A Study in Superheroes
Professor Maryanne Rhett’s students are exploring inclusivity and intellectualism through an unexpected source.
It was during her time as a teaching assistant that Maryanne Rhett, today a Monmouth professor of Middle Eastern and world history, discovered a new teaching tool. The class had been assigned to read Persepolis, a graphic memoir of a woman who lived through the Iranian revolution. “I started to realize that there were other avenues to present material than the traditional book,” says Rhett.
Not long after, she taught her first European history class using The League of Extraordinary Gentlemen. “It was a way to introduce my students to Victorian-era themes, literary characters, and political ideas because they’re all so deeply embedded in this superhero story.”
Since then, Rhett has become a fan of the academic impact of comics—read broadly as strips, superhero floppies, and graphic novels and memoirs—often using them in the classroom. “I was floored at how much my students were able to delve in and take away. And they loved finding the Easter eggs. From there, it was, ‘I’m not looking back; I’m just going to keep doing this.’” As she’s done the work of teaching and studying comics, she’s watched trends in how students receive the material and in the artistic works themselves.
It was around 2008 that Rhett saw a new pattern emerging: Comic book and graphic novel characters—specifically lead characters—were becoming more inclusive. Though Batman was the traditional white hero we’ve known since 1939, his sidekick Nightrunner, introduced in 2010, was a French Algerian Muslim.
Nightrunner’s debut was met with some criticism in the U.S. as stereotyping and misinformation around Muslims and jihadis skyrocketed post 9/11. But Nightrunner, says Rhett, helped pave the way for Ms. Marvel, who will make a Disney+ debut this year in a miniseries highlighting the life of Kamala Khan, a 16-year-old Pakistani-American.
I was floored at how much my students were able to delve in and take away. And they loved finding the Easter eggs. From there, it was ‘I’m not looking back; I’m just going to keep doing this.’
It’s the introductions of these characters that allow us to better explore the history and identity of a people, as Rhett recently highlighted in a piece written for Das Goethe, a biannual insert in Die Zeit, the publication of the Goethe Institute.
The Ms. Marvel floppy comic opened doors: “A lot more people who weren’t necessarily going to comic shops and buying comic books were accessing this material,” says Rhett. “They saw themselves in these new characters, in particular in Kamala Khan.” It was quite the untapped market: Ms. Marvel was the No. 1 digital seller for Marvel the year she first appeared in 2013.

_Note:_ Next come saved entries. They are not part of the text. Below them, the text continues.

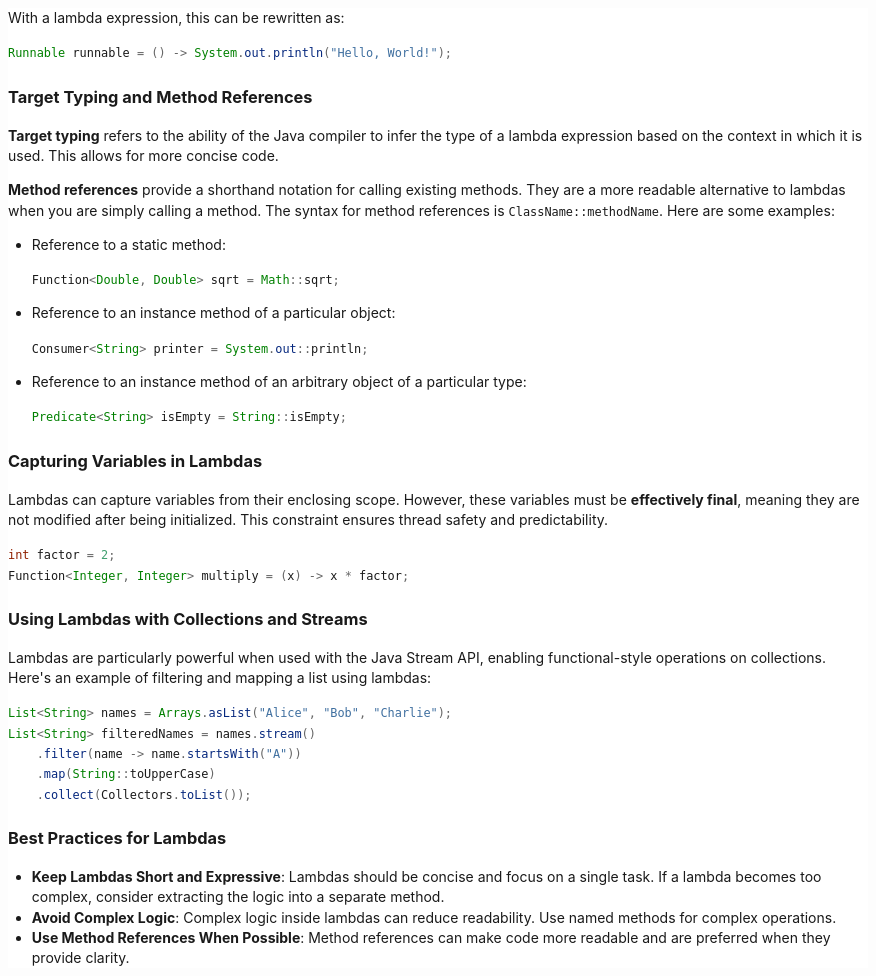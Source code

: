 With a lambda expression, this can be rewritten as:

```java
Runnable runnable = () -> System.out.println("Hello, World!");
```

### Target Typing and Method References

**Target typing** refers to the ability of the Java compiler to infer the type of a lambda expression based on the context in which it is used. This allows for more concise code.

**Method references** provide a shorthand notation for calling existing methods. They are a more readable alternative to lambdas when you are simply calling a method. The syntax for method references is `ClassName::methodName`. Here are some examples:

- Reference to a static method:
  ```java
  Function<Double, Double> sqrt = Math::sqrt;
  ```

- Reference to an instance method of a particular object:
  ```java
  Consumer<String> printer = System.out::println;
  ```

- Reference to an instance method of an arbitrary object of a particular type:
  ```java
  Predicate<String> isEmpty = String::isEmpty;
  ```

### Capturing Variables in Lambdas

Lambdas can capture variables from their enclosing scope. However, these variables must be **effectively final**, meaning they are not modified after being initialized. This constraint ensures thread safety and predictability.

```java
int factor = 2;
Function<Integer, Integer> multiply = (x) -> x * factor;
```

### Using Lambdas with Collections and Streams

Lambdas are particularly powerful when used with the Java Stream API, enabling functional-style operations on collections. Here's an example of filtering and mapping a list using lambdas:

```java
List<String> names = Arrays.asList("Alice", "Bob", "Charlie");
List<String> filteredNames = names.stream()
    .filter(name -> name.startsWith("A"))
    .map(String::toUpperCase)
    .collect(Collectors.toList());
```

### Best Practices for Lambdas

- **Keep Lambdas Short and Expressive**: Lambdas should be concise and focus on a single task. If a lambda becomes too complex, consider extracting the logic into a separate method.
- **Avoid Complex Logic**: Complex logic inside lambdas can reduce readability. Use named methods for complex operations.
- **Use Method References When Possible**: Method references can make code more readable and are preferred when they provide clarity.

It’s not just the appearance of these characters that’s important—Muslim characters have shown up in comics since the turn of the 20th century. The difference, says Rhett, is in how they’re showing up. “At the turn of the 20th century, when we saw Muslim characters in, say, comic strips in the United States, they’re all very Orientalized,” she says. “The women all wear veils; they’re all part of a harem. If they say anything, it’s very rare. They’re usually quiet, and very often they’re there to be saved by a European or American hero.”
Ms. Marvel’s origin story is much different, and Rhett reads it as an exploration of culture and generational identity. “We learn of her grandmother experiencing partition of India and Pakistan and all the chaos that went with that,” says Rhett. “There’s this idea of a lot of shifting and moving and not having a home. Then Kamala’s mom relocates to the United States with her father. And then, ultimately, Kamala feels dislocated from her sense of space—who she is in all of this—because of the superpower that she gains. These three women all have the experience of never quite knowing where they fit in.”
Though the women grapple with identity in the scenes of comics, with the debut of Ms. Marvel, Kamala—and the generations that preceded her—have solidified their place in the outside world. Instead of being the one waiting to be saved by the white superhero, says Rhett, Kamala is doing the saving.